A vueltas con la egolatría, llegó Nicolas Winding Refn con «The Neon Demon» entre las piernas. Guerrero estaba: en la rueda de prensa se metió con Lars von Trier (le acusó de haber consumido demasiadas drogas y de intentar acostarse con su mujer), se comparó con los Sex Pistols y trató con displicencia a los que habían abucheado su película, que no fueron pocos. Y es que lo peor que le podría haber pasado al cineasta danés es que le dieran el premio al mejor director por «Drive» en 2011. Este crítico no conoce ningún precedente de alguien que se atreva, durante los créditos, a firmarlos como NWR, como si del logo de Dolce & Gabbana se tratara. Sí, es un guiño al mundo de la moda en que se desarrolla, es un decir, la acción del filme, pero también ilustra el narcisismo cósmico de un pedante que quiere vender como formalista deconstrucción del cine de terror «teenager» (¿) lo que no es más que «trash» de alta costura.

Jesse (Elle Fanning) es una adolescente huérfana que llega a Los Ángeles para abrirse camino en la jungla de las «top model». Lo que se encontrará es el infierno de Dante pasado por una mala digestión de David Lynch y Dario Argento. El trabajo con el color, con la abstracción de los espacios y con una exasperante dilatación del «tempo» narrativo es incapaz de ocultar que la propuesta de Winding Refn, que quiere «épater les bourgeois» con escenas de necrofilia lésbica y canibalismo ocular que llegan cuando el espectador está cansado de esperar, está demasiado enamorada de sí misma para elaborar un discurso coherente sobre casi nada.

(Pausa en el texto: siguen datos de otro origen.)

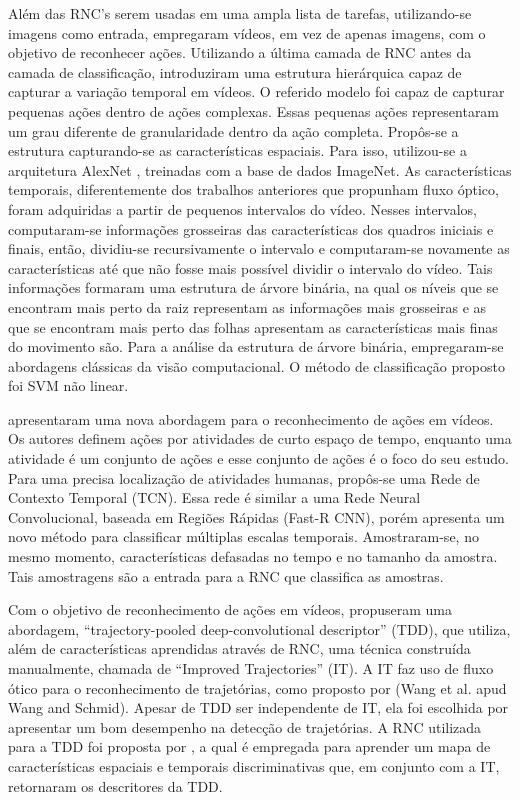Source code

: \documentclass[
	12pt,				%
    oneside,			%
	a4paper,			%
	english,			%
	french,				%
	spanish,			%
	brazil,				%
	]{abntex2}
\begin{document}
Além das RNC’s serem usadas em uma ampla lista de tarefas, utilizando-se imagens como entrada,   empregaram vídeos, em vez de apenas imagens, com o objetivo de reconhecer ações. Utilizando a última camada de RNC antes da camada de classificação,  introduziram uma estrutura hierárquica capaz de capturar a variação temporal em vídeos. O referido modelo foi capaz de capturar pequenas ações dentro de ações complexas. Essas pequenas ações representaram um grau diferente de granularidade dentro da ação completa. Propôs-se a estrutura capturando-se as características espaciais. Para isso, utilizou-se a arquitetura AlexNet , treinadas com a base de dados ImageNet. As características temporais, diferentemente dos trabalhos anteriores que propunham fluxo óptico, foram adquiridas a partir de pequenos intervalos do vídeo. Nesses intervalos, computaram-se informações grosseiras das características dos quadros iniciais e finais, então, dividiu-se recursivamente o intervalo e computaram-se novamente as características até que não fosse mais possível dividir o intervalo do vídeo. Tais informações formaram uma estrutura de árvore binária, na qual os níveis que se encontram mais perto da raiz representam as informações mais grosseiras e as que se encontram mais perto das folhas apresentam as características mais finas do movimento são. Para a análise da estrutura de árvore binária, empregaram-se abordagens clássicas da visão computacional. O método de classificação proposto foi SVM não linear.

 apresentaram uma nova abordagem para o reconhecimento de ações em vídeos. Os autores definem ações por atividades de curto espaço de tempo, enquanto uma atividade é um conjunto de ações e esse conjunto de ações é o foco do seu estudo. Para uma precisa localização de atividades humanas, propôs-se uma Rede de Contexto Temporal (TCN). Essa rede é similar a uma Rede Neural Convolucional, baseada em Regiões Rápidas (Fast-R CNN), porém apresenta um novo método para classificar múltiplas escalas temporais. Amostraram-se, no mesmo momento, características defasadas no tempo e no tamanho da amostra. Tais amostragens são a entrada para a RNC que classifica as amostras.

Com o objetivo de reconhecimento de ações em vídeos,  propuseram uma abordagem, “trajectory-pooled deep-convolutional descriptor” (TDD), que utiliza, além de características aprendidas através de RNC, uma técnica construída manualmente, chamada de “Improved Trajectories” (IT). A IT faz uso de fluxo ótico para o reconhecimento de trajetórias, como proposto por (Wang et al. apud Wang and Schmid). Apesar de TDD ser independente de IT, ela foi escolhida por apresentar um bom desempenho na detecção de trajetórias. A RNC utilizada para a TDD foi proposta por , a qual é empregada para aprender um mapa de características espaciais e temporais discriminativas que, em conjunto com a IT, retornaram os descritores da TDD.
\end{document}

Hay un momento en la película en que el diseñador de moda que interpreta Alessandro Nivola se parte el pecho hablando de la belleza interior. Según él, lo único que importa es, claro, la belleza externa. Y ese comentario, que subraya la condición perturbadoramente epidérmica del mundo en que vivimos, responde a la perfección al ideario sexista y superficial de una película que habría funcionado mejor como «exploitation» gore que como sátira de autor. ¡Ay, si la hubiera escrito Easton Ellis!

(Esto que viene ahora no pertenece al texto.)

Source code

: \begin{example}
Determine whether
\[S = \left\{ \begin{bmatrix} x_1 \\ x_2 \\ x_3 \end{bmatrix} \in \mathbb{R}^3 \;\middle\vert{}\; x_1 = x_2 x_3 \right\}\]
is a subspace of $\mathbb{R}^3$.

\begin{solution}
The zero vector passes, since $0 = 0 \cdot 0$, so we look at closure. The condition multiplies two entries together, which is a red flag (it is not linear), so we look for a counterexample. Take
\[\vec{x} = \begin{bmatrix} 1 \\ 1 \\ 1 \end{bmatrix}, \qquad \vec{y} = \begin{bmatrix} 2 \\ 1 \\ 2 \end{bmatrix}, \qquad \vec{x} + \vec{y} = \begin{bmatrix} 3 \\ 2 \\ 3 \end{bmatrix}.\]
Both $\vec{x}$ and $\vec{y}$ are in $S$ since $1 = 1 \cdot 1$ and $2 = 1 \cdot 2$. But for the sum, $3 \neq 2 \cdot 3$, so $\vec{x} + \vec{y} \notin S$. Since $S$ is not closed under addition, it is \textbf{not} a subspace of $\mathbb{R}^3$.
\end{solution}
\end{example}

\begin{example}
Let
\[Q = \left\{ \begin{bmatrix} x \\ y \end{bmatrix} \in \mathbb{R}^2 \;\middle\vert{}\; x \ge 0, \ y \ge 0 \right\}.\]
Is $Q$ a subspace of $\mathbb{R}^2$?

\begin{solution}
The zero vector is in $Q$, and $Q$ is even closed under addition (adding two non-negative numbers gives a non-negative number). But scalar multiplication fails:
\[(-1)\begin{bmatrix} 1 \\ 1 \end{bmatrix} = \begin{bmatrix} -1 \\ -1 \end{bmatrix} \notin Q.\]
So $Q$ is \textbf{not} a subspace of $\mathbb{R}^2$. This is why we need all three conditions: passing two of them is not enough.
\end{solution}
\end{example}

El último suspiro de Luis XIV

El mismo día en que el gallego Oliver Laxe ganaba el Gran Premio de la Semana de la Crítica por «Mimosas», el catalán Albert Serra (en la imagen) presentaba, fuera de concurso y con ovación incluida, «La mort de Louis XIV», protagonizada por Jean-Pierre Léaud. El director de «Honor de cavalleria» recoge el testigo del Rossellini de «La toma de poder de Luis XIV» para humanizar al rey Sol escuchando con estetoscopio su último suspiro, postrado en su habitación, con una pierna gangrenada. No salimos del dormitorio, y la sensación de tiempo real, abrazado a las sábanas, desdramatiza la muerte y, por tanto, desviste al poder de su boato. La fiel y rigurosa reconstrucción histórica de la agonía del rey se complementa, como siempre en Serra, con una deconstrucción del mito, que aquí es doble: el del monarca que afirmó «El Estado soy yo» y el de Léaud, que encarna el cine moderno. La imperativa mirada a cámara del actor francés a ritmo del «Réquiem» de Mozart evoca en el espectador otra mirada a cámara, la que cerró, cuando era adolescente, «Los 400 golpes». Es una manera muy hermosa de poner al mismo nivel la Historia y la leyenda, o la vida y el cine.